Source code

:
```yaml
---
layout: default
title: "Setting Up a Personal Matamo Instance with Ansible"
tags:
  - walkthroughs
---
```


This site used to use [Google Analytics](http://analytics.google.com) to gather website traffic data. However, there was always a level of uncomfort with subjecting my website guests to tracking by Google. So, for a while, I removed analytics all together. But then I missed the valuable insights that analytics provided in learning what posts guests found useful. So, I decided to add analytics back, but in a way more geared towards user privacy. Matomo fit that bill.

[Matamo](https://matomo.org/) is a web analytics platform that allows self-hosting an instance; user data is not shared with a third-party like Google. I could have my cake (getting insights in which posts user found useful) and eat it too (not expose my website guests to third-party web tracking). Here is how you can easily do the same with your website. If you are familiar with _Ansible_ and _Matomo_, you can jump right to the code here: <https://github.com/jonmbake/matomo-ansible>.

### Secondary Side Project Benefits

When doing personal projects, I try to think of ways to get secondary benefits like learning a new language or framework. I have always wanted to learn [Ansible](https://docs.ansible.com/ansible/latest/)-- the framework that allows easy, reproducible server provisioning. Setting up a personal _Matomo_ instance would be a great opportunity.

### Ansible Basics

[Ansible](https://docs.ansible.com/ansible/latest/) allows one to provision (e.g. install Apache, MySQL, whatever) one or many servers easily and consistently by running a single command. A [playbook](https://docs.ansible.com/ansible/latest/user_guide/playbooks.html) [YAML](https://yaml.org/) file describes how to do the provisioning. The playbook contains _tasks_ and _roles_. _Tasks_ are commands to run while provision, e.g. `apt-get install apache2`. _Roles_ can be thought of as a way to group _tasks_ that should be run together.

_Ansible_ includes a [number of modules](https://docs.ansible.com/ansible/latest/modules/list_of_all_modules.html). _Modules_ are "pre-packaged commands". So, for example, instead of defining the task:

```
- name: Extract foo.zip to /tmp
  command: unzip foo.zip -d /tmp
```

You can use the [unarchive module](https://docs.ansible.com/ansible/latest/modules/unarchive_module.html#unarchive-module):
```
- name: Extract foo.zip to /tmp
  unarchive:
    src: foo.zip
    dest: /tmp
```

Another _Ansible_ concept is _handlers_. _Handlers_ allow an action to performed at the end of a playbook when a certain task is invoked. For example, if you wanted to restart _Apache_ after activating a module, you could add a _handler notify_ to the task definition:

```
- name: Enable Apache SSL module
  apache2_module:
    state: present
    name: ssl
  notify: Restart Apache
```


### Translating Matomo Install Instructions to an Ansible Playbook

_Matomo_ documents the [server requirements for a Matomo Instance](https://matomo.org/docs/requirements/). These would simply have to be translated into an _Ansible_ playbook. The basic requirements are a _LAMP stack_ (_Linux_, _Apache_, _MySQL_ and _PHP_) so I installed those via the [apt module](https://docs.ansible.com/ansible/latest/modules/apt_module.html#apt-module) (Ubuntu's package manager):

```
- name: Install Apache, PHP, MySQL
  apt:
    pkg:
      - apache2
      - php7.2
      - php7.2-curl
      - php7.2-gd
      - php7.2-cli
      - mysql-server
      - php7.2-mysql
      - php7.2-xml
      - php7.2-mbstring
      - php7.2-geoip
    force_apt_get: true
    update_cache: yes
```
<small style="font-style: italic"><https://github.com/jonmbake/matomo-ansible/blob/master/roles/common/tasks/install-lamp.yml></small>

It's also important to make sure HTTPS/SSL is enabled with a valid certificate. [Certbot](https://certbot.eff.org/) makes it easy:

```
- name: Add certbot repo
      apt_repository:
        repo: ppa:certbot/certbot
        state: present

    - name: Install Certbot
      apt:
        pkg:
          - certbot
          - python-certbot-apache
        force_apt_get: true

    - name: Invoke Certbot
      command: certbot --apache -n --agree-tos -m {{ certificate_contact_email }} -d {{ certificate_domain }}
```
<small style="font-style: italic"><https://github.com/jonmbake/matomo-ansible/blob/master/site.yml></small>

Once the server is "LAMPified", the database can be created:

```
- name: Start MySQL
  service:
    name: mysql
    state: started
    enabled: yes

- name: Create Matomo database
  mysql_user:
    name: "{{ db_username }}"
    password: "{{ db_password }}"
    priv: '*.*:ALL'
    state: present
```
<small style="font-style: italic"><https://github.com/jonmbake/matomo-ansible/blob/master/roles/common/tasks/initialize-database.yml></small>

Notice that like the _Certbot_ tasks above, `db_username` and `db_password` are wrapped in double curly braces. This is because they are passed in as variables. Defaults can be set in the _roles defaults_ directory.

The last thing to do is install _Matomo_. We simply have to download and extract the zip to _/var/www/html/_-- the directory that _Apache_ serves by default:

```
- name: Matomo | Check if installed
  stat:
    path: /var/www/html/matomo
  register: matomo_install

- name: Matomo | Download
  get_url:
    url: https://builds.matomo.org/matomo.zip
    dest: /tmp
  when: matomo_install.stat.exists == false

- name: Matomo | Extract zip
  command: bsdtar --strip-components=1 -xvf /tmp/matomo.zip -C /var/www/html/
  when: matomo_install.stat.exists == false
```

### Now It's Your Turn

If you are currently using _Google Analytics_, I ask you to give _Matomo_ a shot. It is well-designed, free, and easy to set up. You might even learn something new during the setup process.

■ ■ ■ ■ ■ ■ ■

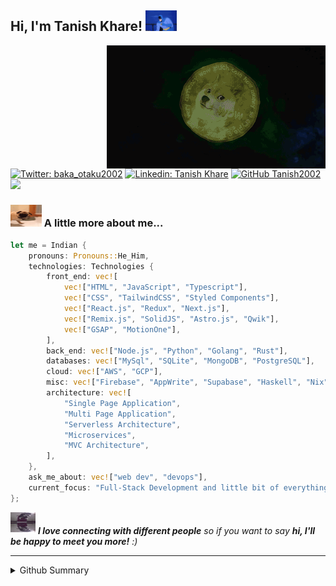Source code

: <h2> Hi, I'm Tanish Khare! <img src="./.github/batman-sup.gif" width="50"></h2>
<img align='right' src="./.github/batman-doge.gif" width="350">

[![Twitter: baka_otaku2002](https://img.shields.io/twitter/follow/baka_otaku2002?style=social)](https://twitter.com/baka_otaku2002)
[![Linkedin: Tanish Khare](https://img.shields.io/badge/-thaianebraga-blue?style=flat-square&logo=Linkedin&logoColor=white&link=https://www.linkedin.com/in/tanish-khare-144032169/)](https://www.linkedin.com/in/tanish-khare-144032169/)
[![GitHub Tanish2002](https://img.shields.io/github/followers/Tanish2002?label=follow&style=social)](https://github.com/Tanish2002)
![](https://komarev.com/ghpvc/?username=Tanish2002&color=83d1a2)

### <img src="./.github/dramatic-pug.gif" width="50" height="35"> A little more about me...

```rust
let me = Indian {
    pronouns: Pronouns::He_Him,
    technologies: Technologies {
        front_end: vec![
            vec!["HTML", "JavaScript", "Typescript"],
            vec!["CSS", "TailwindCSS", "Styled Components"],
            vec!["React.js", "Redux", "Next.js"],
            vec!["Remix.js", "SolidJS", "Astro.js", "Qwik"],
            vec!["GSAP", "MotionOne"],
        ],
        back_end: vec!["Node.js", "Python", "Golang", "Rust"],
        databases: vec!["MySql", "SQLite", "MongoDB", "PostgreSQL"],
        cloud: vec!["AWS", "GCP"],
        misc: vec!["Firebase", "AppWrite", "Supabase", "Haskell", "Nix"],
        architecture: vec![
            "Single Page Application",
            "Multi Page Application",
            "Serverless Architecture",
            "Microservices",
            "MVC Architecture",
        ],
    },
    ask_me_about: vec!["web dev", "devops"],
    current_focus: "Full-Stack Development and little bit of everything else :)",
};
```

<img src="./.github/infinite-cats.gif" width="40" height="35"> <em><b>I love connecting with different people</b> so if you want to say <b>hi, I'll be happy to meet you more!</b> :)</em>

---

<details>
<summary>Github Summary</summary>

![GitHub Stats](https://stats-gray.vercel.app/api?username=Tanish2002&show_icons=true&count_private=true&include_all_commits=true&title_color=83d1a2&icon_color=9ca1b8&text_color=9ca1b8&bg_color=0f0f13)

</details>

■ ■ ■ ■ ■ ■ ■

- WORK TASK -
Where does the word "right" occur in the records? Return every line that holds it.

- YOUR RESPONSE -
[Matamo](https://matomo.org/) is a web analytics platform that allows self-hosting an instance; user data is not shared with a third-party like Google. I could have my cake (getting insights in which posts user found useful) and eat it too (not expose my website guests to third-party web tracking). Here is how you can easily do the same with your website. If you are familiar with _Ansible_ and _Matomo_, you can jump right to the code here: <https://github.com/jonmbake/matomo-ansible>.
<img align='right' src="./.github/batman-doge.gif" width="350">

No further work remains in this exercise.